-- Input records follows --

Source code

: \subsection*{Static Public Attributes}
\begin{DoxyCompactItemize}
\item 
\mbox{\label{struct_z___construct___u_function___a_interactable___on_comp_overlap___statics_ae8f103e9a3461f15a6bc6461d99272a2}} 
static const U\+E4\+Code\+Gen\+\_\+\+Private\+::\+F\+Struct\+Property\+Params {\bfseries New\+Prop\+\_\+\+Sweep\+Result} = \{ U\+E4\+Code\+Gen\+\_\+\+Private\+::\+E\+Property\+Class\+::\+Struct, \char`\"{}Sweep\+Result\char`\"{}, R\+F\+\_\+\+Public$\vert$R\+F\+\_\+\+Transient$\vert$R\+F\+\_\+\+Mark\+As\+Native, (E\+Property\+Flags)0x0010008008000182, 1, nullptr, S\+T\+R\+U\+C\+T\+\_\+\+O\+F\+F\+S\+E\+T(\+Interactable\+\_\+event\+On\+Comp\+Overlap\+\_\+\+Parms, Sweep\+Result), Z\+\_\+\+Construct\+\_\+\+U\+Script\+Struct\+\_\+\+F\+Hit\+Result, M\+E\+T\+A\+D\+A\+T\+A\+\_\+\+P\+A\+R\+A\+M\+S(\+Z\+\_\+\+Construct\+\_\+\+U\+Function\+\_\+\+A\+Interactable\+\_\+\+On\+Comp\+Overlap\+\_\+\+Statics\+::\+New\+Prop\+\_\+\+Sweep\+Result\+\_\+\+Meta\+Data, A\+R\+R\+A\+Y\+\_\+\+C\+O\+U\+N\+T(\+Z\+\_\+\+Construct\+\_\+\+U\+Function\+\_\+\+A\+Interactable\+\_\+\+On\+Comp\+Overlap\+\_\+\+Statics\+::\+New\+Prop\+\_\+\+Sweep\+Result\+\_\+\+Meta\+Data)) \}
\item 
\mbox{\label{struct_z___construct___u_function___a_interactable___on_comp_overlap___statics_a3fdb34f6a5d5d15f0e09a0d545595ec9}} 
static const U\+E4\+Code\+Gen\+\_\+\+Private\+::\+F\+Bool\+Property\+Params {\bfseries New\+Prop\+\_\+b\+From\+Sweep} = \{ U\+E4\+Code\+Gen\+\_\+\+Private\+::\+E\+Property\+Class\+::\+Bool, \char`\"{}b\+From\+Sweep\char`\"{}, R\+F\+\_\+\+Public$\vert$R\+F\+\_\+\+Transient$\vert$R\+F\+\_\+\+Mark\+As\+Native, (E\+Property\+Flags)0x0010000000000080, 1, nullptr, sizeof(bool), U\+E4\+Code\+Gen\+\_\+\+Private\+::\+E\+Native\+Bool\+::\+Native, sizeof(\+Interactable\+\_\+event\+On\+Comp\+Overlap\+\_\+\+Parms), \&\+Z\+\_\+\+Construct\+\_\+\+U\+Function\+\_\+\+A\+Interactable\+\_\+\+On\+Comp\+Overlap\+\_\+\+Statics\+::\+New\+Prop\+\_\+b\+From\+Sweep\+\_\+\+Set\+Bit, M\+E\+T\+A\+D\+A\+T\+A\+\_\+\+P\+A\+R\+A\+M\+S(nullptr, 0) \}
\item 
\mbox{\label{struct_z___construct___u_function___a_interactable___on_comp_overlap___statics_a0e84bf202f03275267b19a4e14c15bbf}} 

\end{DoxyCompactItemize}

-- Input records concluded --

* Exercise requirements: Indicate the number of lines in the data above that contain the string "mbox", without any additional text.

* Task result: 3